What I gleaned about the story: a vast colony of interstellar spores has invaded Earth, and it’s up to a bunch of teens from a mountain retreat sex-ed camp to save the world. (No, really. I think that’s what it’s about.)
Find the book on Amazon.
Kudos: I thought the attitudes of the few kids I met were quite authentic.
Analysis: I’m sure such things really do exist, but really? They exist? And kids agree to attend? Without barbed wire and cattle prods to keep them there? Anyway, my first real problem is that I find it hard to believe that such a camp would be co-ed. Isn’t that like inviting the Jets and the Sharks to an anti-violence workshop? (And that can either be a theatrical reference, or a hockey reference. It works either way.)
My second problem with this scenario is that, having gathered your kindling and gasoline into a single bucket like this, the camp organizers would then only provide four counselors to stand between all that gas and all those flammable sticks.
My third problem is that, within this explosive environment, the counselors keep a boxful of contraceptives on display. So essentially, that bucket I was talking about is now littered with burning cigarettes.
And finally, if this wasn’t enough farting in the face common sense, three of the four counselors then hop into a Jeep and drive into town for the afternoon.
I hope the whole sex-ed camp idea becomes really important later, because if it doesn’t, it will have created a huge burden of disbelief that I have suspended for no reason.
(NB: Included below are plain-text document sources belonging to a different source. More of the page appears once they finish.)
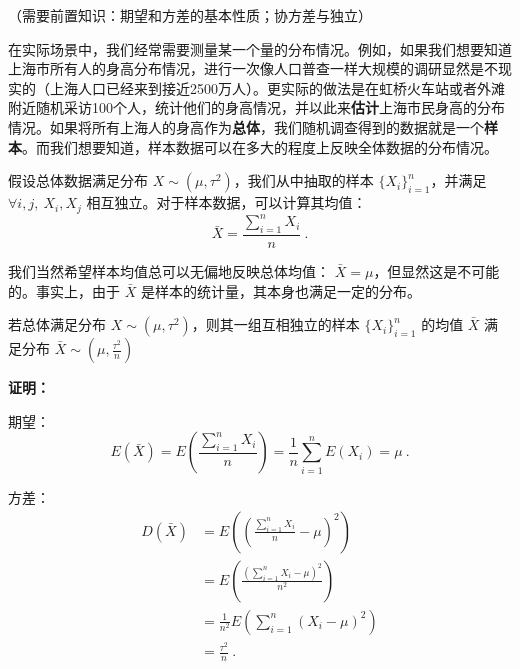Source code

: 
\begin{issues}
\issueDraft
\issueMissDepend
\end{issues}
（需要前置知识：期望和方差的基本性质；协方差与独立）

在实际场景中，我们经常需要测量某一个量的分布情况。例如，如果我们想要知道上海市所有人的身高分布情况，进行一次像人口普查一样大规模的调研显然是不现实的（上海人口已经来到接近2500万人）。更实际的做法是在虹桥火车站或者外滩附近随机采访100个人，统计他们的身高情况，并以此来\textbf{估计}上海市民身高的分布情况。如果将所有上海人的身高作为\textbf{总体}，我们随机调查得到的数据就是一个\textbf{样本}。而我们想要知道，样本数据可以在多大的程度上反映全体数据的分布情况。

假设总体数据满足分布 $X\sim(\mu, \tau^2)$，我们从中抽取的样本 $\{X_i \}_{i=1}^n$，并满足 $\forall i,j,\ X_i,X_j$ 相互独立。对于样本数据，可以计算其均值：\begin{equation}
\bar X=\frac{\sum_{i=1}^n X_i}{n}~.
\end{equation}

我们当然希望样本均值总可以无偏地反映总体均值： $\bar X=\mu$，但显然这是不可能的。事实上，由于 $\bar X$ 是样本的统计量，其本身也满足一定的分布。

\begin{theorem}{}
若总体满足分布 $X\sim (\mu, \tau^2)$，则其一组互相独立的样本 $\{X_i \}_{i=1}^n$ 的均值 $\bar X$ 满足分布 $\bar X\sim (\mu, \frac{\tau^2}{n})$
\end{theorem}
\textbf{证明：}

期望：
\begin{equation}
E(\bar X) =E(\frac{\sum_{i=1}^n X_i}{n}) 
        =\frac 1 n \sum_{i=1}^n E(X_i)=\mu~.
\end{equation}

方差：
\begin{equation}
\begin{aligned}
D(\bar X) &=E((\frac{\sum_{i=1}^n X_i}{n}-\mu)^2)\\
&= E(\frac{(\sum_{i=1}^n X_i-\mu)^2}{n^2}) \\
&=\frac {1} {n^2} E(\sum_{i=1}^n (X_i-\mu)^2) \\
&=\frac {\tau^2}{n}~.
\end{aligned}
\end{equation}

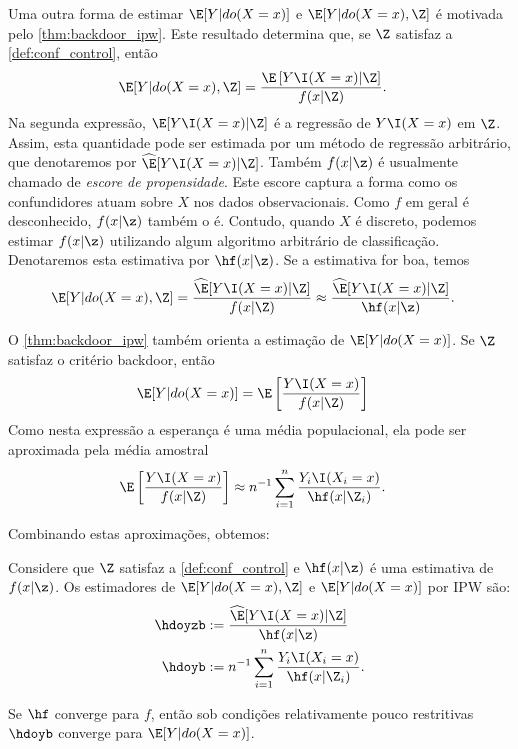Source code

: Uma outra forma de estimar 
$\E[Y|do(X=x)]$ e $\E[Y|do(X=x),\Z]$ é
motivada pelo \cref{thm:backdoor_ipw}.
Este resultado determina que, 
se $\Z$ satisfaz a \cref{def:conf_control}, então
\begin{align*}
 \E[Y|do(X=x),\Z] 
 &= \frac{\E\left[Y \I(X=x)|\Z\right]}{f(x|\Z)}.
\end{align*}
Na segunda expressão, $\E[Y \I(X=x)|\Z]$ é 
a regressão de $Y\I(X=x)$ em $\Z$.
Assim, esta quantidade pode ser estimada por
um método de regressão arbitrário, que
denotaremos por $\widehat{\E}[Y \I(X=x)|\Z]$.
Também $f(x|\z)$ é 
usualmente chamado de \textit{escore de propensidade}.
Este escore captura a forma como 
os confundidores atuam sobre $X$
nos dados observacionais.
Como $f$ em geral é desconhecido,
$f(x|\z)$ também o é.
Contudo, quando $X$ é discreto,
podemos estimar $f(x|\z)$ utilizando
algum algoritmo arbitrário de classificação.
Denotaremos esta estimativa por $\hf(x|\z)$.
Se a estimativa for boa, temos
\begin{align*}
 \E[Y|do(X=x),\Z]
 &= \frac{\widehat{\E}[Y \I(X=x)|\Z]}{f(x|\Z)}
 \approx \frac{\widehat{\E}[Y \I(X=x)|\Z]}{\hf(x|\z)}.
\end{align*}

O \cref{thm:backdoor_ipw} também orienta
a estimação de $\E[Y|do(X=x)]$.
Se $\Z$ satisfaz o critério backdoor, então
\begin{align*}
 \E[Y|do(X=x)]
 &= \E\left[\frac{Y \I(X=x)}{f(x|\Z)}\right]
\end{align*}
Como nesta expressão a esperança é
uma média populacional,
ela pode ser aproximada pela média amostral
\begin{align*}
 \E\left[\frac{Y \I(X=x)}{f(x|\Z)}\right]
 &\approx n^{-1} \sum_{i=1}^n \frac{Y_i \I(X_i=x)}{\hf(x|\Z_i)}.
\end{align*}

Combinando estas aproximações, obtemos:
\begin{definition}
 \label{def:ipw}
 Considere que $\Z$ satisfaz a \cref{def:conf_control} e
 $\hf(x|\z)$ é uma estimativa de $f(x|\z)$.
 Os estimadores de $\E[Y|do(X=x),\Z]$ e $\E[Y|do(X=x)]$ 
 por IPW são:
\begin{align*}
 \hdoyzb &:= \frac{\widehat{\E}[Y \I(X=x)|\Z]}{\hf(x|\z)} \\
 \hdoyb &:= n^{-1} \sum_{i=1}^n \frac{Y_i \I(X_i=x)}{\hf(x|\Z_i)}.
\end{align*}
\end{definition}

Se $\hf$ converge para $f$, então sob 
condições relativamente pouco restritivas
$\hdoyb$ converge para $\E[Y|do(X=x)]$.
However, since all these concerns stem from the same root, I’m only counting it as one WTF. But it’s a big one for me.
This is a problem I see commonly among indie authors. At its worst, we begin with the character getting out of bed, and then follow them through every moment of every day. (Yet still, somehow, we never get dragged into a bathroom.) In this case, we don’t actually begin with that clichéd wake-up ritual, but once the camera begins to roll in mid-day, we do stay in character POV continuously. Walking down the road. Walking into a room. Walking out of a room. Picking something up. Putting it down. Etc. It’s exhausting. A landslide of minutiae.
The trick is to tell the story in vignettes. The important things. Skip the to-ing and fro-ing, the ingress and egress. Drop us into a cabin for the sullen confrontation with the remaining counselor. Then jump us into the Adminstrator’s cabin, just as the door bursts open and the worried teen squad comes scurrying into the forbidden nerve center of the camp. Not only will the pacing pick up by skipping the trudgery, but by tearing the camera off the narrator’s shoulders and moving it around a bit, the action will be more immersive too, because the reader will then have to do a tiny bit more work, connecting the dots between the scenes. It’s another case example of my emerging mantra: immersion is about leaving some dots unconnected and making the reader do it.
You have to respect the arrow of narrative time flow. When I am told that the POV character took several days to accomplish something, I instinctively advance the narrative clock, and I assume that we’ve moved those several days into the future. So in the next paragraph, when I see Mike standing back where he was before those days passed, I’m wondering why he’s come back, and it wasn’t for another paragraph or so that I finally picked up enough details to realize that time had not advanced at all.
This flash forward is a violation of narrative time flow, and it’s especially troubling because of the unbroken continuity of that flow, mentioned in WTF #2. I’m not a fan of the flash-forward in any case, but if you must use it, signal it. This example would not have tripped me up if it had read: Eventually, it would take Mike many days… But I did trip, and that was the third WTF of my time in the fog.